On Tuesday, the provincial government introduced new legislation that, once passed, would require people to obtain permission from landowners to enter their property. The government says the change will better protect landowners and those using land for hunting, fishing and snowmobiling.
The proposed change was met with criticism by the Federation of Sovereign Indigenous Nations (FSIN). Provincial Justice Minister Don Morgan met with members of the FSIN on Friday to discuss the legislation.
"The position that they are advancing and will likely go to court on is that it affects Indigenous rights. Our position is it does not change any of the rights as they exist right now," Morgan told reporters after Friday`s meeting.
"It was really respectful, a lot of sharing of ideas. We agreed to disagree on some parts. We agreed that it's good practice for hunters to obtain permission before going on [private property]."
Morgan said the matter will have to be settled by the courts. He said it was a "good discussion" and the conversation moved toward "protecting safety and security" of Indigenous people all across Saskatchewan.
FSIN says treaty rights trump provincial laws
FSIN Chief Bobby Cameron said Friday that his organization will stand up for "inherent and treaty rights" of Indigenous people regardless of the issue.

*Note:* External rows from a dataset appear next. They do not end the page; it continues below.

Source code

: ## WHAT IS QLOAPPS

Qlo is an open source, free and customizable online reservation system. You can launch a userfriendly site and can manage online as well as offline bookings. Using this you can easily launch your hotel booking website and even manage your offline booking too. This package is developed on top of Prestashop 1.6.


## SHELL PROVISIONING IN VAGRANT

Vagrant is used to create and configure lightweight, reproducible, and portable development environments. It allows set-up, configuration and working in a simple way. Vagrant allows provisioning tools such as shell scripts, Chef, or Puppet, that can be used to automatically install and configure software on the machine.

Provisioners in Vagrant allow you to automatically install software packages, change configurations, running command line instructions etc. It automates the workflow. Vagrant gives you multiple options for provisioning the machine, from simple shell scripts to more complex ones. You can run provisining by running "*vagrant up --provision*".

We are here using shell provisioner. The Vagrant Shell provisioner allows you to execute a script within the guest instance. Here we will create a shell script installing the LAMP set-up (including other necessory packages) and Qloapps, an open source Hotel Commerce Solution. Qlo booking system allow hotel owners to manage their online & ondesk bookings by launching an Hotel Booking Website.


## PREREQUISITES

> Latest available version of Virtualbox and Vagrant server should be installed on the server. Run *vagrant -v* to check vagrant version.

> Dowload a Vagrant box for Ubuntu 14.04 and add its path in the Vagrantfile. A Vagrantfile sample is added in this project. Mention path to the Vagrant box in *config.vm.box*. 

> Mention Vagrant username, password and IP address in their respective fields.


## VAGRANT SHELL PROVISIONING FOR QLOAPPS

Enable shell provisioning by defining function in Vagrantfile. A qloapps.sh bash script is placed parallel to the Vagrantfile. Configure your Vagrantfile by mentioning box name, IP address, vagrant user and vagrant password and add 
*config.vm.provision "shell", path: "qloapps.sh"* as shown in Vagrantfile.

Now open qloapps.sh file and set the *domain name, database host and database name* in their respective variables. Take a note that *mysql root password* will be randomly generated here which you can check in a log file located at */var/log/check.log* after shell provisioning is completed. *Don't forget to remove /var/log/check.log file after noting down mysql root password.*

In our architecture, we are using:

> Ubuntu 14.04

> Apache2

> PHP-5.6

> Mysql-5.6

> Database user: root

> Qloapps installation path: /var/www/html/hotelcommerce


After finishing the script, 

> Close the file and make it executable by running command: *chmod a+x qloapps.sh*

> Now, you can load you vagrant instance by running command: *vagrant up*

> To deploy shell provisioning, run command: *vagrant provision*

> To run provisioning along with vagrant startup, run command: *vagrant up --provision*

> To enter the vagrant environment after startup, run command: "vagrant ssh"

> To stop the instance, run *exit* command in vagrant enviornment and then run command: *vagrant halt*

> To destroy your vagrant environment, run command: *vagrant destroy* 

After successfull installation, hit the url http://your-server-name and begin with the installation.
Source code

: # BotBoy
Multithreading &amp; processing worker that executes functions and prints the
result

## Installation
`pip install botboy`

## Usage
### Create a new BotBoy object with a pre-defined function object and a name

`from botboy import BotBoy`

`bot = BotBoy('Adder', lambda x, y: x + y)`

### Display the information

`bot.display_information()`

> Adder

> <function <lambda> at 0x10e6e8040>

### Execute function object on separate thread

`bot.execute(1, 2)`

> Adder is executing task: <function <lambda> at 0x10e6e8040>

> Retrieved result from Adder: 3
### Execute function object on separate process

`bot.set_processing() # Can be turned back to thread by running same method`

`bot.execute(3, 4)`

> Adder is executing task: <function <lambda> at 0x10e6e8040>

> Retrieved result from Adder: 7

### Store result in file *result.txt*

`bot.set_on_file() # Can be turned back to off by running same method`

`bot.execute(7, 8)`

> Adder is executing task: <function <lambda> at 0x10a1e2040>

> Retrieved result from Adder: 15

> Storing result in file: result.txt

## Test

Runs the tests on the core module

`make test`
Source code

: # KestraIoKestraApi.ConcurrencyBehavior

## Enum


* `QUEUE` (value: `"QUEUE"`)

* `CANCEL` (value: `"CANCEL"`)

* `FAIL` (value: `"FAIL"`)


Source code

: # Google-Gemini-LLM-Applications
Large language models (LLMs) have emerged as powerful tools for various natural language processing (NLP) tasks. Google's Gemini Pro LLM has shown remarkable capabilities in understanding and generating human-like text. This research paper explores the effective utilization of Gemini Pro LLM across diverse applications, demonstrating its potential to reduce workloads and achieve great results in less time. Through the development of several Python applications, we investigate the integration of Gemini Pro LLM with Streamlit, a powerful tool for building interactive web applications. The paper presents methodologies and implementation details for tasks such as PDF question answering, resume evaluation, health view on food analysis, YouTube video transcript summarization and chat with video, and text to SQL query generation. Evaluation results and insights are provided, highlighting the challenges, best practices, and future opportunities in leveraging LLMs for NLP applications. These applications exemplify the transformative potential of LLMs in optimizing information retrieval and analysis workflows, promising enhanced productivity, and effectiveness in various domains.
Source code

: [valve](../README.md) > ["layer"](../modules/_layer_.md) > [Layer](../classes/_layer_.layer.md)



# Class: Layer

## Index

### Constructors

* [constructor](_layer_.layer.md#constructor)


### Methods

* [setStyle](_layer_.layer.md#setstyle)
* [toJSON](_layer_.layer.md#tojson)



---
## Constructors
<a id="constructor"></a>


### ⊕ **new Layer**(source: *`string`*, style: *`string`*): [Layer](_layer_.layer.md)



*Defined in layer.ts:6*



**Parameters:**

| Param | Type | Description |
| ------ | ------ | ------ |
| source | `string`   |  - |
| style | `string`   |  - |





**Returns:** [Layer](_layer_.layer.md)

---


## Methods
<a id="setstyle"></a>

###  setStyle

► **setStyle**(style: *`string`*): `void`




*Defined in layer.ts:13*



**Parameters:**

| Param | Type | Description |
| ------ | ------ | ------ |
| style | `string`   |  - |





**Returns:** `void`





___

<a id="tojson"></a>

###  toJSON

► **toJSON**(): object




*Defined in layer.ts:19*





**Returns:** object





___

"Treaties are above provincial law, they are international law," said Cameron.
Earlier this week FSIN Vice-Chief Heather Bear said the trespassing law showed, "deep disrespect here for treaty and inherent rights."
Morgan said on Wednesday the government has obtained legal opinions stating requiring someone to obtain permission to enter private property is "legal and is valid and does not interfere with existing treaty rights."
"There is no duty to consult on something that does not interfere with or affect treaty rights," Morgan said Tuesday.
NDP calls FSIN-government relationship 'fractured'
The FSIN and the province have not seen eye-to-eye on several issues recently.
"It's been challenging to say the least with all of the different laws, policies and legislation the provincial government is looking to enforce," Cameron said Friday.
Earlier this week Morgan and other government officials met with members of the Muscowpetung First Nation about an unlicensed cannabis store there. The two sides are in disagreement over jurisdiction to sell cannabis.
Earlier this year Cameron attended and defended the protesters at the the Justice For Our Stolen Children camp, which stayed up for 197 days in Wascana Park.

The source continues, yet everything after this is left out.